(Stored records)

◇ ◇ ◇ ◇

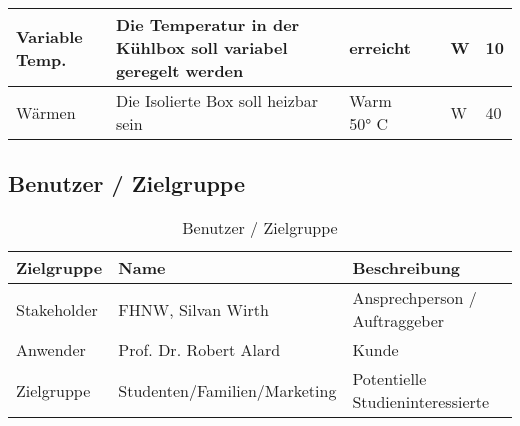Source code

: \begin{table}[H]
{\begin{tabular}{|llllll|}
    \multicolumn{1}{|l|}{Variable Temp.}  & \multicolumn{1}{l|}{Die Temperatur in   der Kühlbox soll variabel geregelt werden}               & \multicolumn{1}{l|}{erreicht}         & \multicolumn{1}{l|}{}                   & \multicolumn{1}{l|}{W}                & 10                 \\ \hline
    \multicolumn{1}{|l|}{Wärmen}          & \multicolumn{1}{l|}{Die Isolierte Box   soll heizbar sein}                                       & \multicolumn{1}{l|}{Warm 50° C}       & \multicolumn{1}{l|}{}                   & \multicolumn{1}{l|}{W}                & 40                 \\ \hline
    \end{tabular}%
    }
    \end{table}

\subsection{Benutzer / Zielgruppe}
\begin{table}[H]
    \centering
    \caption{Benutzer / Zielgruppe}
    \label{tab:my-table}
    \begin{tabular}{|l|l|l|}
    \hline
    \rowcolor[HTML]{E0E0E0} 
    \textbf{Zielgruppe} & \textbf{Name}                & \textbf{Beschreibung}            \\ \hline
    Stakeholder         & FHNW, Silvan Wirth           & Ansprechperson / Auftraggeber    \\ \hline
    Anwender            & Prof. Dr. Robert   Alard     & Kunde                            \\ \hline
    Zielgruppe          & Studenten/Familien/Marketing & Potentielle Studieninteressierte \\ \hline
    \end{tabular}
    \end{table}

◇ ◇ ◇ ◇

Assigned task: Omit the pictures and reproduce the records above exactly.

Exercise output:
Source code

: \begin{table}[H]
{\begin{tabular}{|llllll|}
    \multicolumn{1}{|l|}{Variable Temp.}  & \multicolumn{1}{l|}{Die Temperatur in   der Kühlbox soll variabel geregelt werden}               & \multicolumn{1}{l|}{erreicht}         & \multicolumn{1}{l|}{}                   & \multicolumn{1}{l|}{W}                & 10                 \\ \hline
    \multicolumn{1}{|l|}{Wärmen}          & \multicolumn{1}{l|}{Die Isolierte Box   soll heizbar sein}                                       & \multicolumn{1}{l|}{Warm 50° C}       & \multicolumn{1}{l|}{}                   & \multicolumn{1}{l|}{W}                & 40                 \\ \hline
    \end{tabular}%
    }
    \end{table}

\subsection{Benutzer / Zielgruppe}
\begin{table}[H]
    \centering
    \caption{Benutzer / Zielgruppe}
    \label{tab:my-table}
    \begin{tabular}{|l|l|l|}
    \hline
    \rowcolor[HTML]{E0E0E0} 
    \textbf{Zielgruppe} & \textbf{Name}                & \textbf{Beschreibung}            \\ \hline
    Stakeholder         & FHNW, Silvan Wirth           & Ansprechperson / Auftraggeber    \\ \hline
    Anwender            & Prof. Dr. Robert   Alard     & Kunde                            \\ \hline
    Zielgruppe          & Studenten/Familien/Marketing & Potentielle Studieninteressierte \\ \hline
    \end{tabular}
    \end{table}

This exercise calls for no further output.